§ PROMPT
Quote only the lines from the top of the listing below down to and including the line with "Django ZTaskQ adds".

§ MATERIAL SHOWN

>>>

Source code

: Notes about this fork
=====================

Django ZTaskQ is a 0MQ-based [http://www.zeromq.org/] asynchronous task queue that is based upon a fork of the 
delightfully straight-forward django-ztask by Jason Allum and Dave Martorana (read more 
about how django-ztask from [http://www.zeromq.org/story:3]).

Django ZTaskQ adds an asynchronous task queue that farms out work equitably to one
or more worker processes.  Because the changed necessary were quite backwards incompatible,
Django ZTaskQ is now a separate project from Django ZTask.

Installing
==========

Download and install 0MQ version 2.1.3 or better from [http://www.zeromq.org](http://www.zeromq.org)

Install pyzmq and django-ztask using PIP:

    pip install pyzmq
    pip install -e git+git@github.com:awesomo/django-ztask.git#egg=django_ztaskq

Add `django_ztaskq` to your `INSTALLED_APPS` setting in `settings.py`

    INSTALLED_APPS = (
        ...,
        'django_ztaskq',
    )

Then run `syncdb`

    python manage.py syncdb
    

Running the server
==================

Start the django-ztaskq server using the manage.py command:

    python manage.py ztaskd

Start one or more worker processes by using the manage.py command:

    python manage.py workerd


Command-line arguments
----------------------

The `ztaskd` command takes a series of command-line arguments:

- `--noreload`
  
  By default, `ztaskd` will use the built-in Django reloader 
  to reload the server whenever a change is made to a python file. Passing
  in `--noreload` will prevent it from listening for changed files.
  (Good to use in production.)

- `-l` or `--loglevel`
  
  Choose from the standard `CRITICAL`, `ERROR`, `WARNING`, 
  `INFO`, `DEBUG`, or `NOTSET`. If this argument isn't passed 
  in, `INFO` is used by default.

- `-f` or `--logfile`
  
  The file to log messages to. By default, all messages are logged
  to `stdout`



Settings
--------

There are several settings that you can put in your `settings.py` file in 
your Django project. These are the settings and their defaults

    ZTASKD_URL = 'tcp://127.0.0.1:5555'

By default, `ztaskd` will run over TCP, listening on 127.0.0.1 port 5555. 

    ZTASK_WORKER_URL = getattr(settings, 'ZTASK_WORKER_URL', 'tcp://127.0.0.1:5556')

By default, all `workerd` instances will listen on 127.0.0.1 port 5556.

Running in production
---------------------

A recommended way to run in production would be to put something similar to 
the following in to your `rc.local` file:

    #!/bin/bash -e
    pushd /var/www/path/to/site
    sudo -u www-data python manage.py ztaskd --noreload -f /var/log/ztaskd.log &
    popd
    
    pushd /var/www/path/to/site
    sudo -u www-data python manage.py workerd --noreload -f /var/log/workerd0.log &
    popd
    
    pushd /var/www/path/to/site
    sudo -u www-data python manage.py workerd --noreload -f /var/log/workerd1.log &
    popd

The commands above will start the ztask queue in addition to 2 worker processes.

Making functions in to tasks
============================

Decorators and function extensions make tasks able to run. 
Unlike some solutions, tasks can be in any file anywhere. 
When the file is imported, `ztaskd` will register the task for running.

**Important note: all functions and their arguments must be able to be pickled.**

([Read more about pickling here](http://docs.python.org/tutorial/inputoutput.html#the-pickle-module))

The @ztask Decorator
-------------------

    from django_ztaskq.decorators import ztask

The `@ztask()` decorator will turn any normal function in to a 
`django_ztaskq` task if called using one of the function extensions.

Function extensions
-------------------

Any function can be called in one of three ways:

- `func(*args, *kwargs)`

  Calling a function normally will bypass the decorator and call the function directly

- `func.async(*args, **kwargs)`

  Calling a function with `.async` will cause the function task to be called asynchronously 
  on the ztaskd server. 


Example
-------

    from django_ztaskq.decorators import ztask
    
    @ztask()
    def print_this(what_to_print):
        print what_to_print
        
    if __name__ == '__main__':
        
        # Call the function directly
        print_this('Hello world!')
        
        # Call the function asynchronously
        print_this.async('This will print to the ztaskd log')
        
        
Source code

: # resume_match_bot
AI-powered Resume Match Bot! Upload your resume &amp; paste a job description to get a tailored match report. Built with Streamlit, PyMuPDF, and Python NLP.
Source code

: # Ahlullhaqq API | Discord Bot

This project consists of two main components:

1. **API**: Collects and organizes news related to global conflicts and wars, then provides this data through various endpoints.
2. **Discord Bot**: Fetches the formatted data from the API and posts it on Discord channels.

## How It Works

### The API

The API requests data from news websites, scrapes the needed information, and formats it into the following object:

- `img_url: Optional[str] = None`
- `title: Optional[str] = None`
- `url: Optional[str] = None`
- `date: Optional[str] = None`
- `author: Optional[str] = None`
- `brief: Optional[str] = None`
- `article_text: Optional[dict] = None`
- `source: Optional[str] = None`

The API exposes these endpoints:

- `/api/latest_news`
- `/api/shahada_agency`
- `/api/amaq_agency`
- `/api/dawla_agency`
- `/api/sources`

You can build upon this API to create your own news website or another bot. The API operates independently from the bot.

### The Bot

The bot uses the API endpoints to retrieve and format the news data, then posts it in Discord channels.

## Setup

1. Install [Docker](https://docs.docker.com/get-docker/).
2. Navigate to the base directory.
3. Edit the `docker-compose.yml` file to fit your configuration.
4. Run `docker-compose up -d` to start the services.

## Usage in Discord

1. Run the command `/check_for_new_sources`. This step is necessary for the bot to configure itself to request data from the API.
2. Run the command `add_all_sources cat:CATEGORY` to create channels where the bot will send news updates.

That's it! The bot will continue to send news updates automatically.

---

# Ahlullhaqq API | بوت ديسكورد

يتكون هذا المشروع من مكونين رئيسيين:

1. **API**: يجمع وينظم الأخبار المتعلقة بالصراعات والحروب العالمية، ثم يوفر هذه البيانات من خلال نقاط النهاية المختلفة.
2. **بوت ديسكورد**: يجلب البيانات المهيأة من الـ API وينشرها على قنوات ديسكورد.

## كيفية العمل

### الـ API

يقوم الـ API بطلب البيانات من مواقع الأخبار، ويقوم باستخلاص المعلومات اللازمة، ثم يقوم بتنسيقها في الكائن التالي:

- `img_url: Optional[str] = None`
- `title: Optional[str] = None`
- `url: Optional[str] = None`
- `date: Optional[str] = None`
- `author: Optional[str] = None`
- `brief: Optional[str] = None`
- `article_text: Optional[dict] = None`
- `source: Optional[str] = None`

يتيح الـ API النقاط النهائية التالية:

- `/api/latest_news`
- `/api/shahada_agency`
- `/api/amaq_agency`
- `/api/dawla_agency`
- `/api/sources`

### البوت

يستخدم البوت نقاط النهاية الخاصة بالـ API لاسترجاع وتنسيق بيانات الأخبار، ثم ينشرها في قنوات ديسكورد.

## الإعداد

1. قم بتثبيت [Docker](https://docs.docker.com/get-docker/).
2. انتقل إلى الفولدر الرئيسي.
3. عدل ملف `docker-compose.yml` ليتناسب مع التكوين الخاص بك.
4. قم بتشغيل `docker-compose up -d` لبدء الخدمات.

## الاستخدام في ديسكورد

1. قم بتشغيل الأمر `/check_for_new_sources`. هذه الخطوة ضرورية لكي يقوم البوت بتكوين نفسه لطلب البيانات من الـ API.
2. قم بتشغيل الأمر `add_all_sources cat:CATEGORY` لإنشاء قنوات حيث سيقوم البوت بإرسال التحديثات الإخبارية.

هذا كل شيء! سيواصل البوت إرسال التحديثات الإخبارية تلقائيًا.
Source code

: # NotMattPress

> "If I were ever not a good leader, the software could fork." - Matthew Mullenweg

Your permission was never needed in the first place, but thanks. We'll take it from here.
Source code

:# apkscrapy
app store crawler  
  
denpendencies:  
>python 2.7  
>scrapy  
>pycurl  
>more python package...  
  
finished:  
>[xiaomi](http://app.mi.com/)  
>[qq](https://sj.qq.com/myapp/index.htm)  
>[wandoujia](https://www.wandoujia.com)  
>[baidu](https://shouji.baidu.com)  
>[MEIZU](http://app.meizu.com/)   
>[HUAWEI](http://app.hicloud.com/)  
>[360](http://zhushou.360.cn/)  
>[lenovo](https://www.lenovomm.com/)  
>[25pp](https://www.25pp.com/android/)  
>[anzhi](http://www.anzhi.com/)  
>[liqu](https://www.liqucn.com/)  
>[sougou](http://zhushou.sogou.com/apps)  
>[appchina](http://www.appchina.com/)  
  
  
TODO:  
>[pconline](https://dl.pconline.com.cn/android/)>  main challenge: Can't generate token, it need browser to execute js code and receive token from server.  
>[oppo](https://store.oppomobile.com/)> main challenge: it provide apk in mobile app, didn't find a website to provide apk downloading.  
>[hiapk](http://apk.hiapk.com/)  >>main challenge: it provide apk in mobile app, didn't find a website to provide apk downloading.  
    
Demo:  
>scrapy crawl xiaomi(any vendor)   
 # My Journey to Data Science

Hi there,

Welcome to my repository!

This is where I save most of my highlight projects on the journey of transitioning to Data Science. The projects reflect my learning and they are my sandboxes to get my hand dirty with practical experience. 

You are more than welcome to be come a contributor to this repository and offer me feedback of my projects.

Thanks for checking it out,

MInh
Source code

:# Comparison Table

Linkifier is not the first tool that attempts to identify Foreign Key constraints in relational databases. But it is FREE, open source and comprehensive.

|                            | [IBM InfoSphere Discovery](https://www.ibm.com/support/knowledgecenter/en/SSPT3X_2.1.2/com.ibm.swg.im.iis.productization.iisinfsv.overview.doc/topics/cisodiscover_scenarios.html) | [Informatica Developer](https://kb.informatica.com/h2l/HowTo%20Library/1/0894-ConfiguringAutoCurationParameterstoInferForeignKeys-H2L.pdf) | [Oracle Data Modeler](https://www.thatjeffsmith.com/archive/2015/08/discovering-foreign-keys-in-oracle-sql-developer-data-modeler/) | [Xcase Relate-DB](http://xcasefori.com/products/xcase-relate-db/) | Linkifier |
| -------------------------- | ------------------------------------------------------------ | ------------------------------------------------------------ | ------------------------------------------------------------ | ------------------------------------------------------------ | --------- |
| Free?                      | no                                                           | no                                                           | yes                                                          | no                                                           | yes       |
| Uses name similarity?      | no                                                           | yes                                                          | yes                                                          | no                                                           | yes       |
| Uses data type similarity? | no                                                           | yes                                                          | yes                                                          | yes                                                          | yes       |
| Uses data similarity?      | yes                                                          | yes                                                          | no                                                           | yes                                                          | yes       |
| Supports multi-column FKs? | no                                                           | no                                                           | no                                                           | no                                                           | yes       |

<<<

§ RESPONSE FOR THIS EXERCISE
Source code

: Notes about this fork
=====================

Django ZTaskQ is a 0MQ-based [http://www.zeromq.org/] asynchronous task queue that is based upon a fork of the 
delightfully straight-forward django-ztask by Jason Allum and Dave Martorana (read more 
about how django-ztask from [http://www.zeromq.org/story:3]).

Django ZTaskQ adds an asynchronous task queue that farms out work equitably to one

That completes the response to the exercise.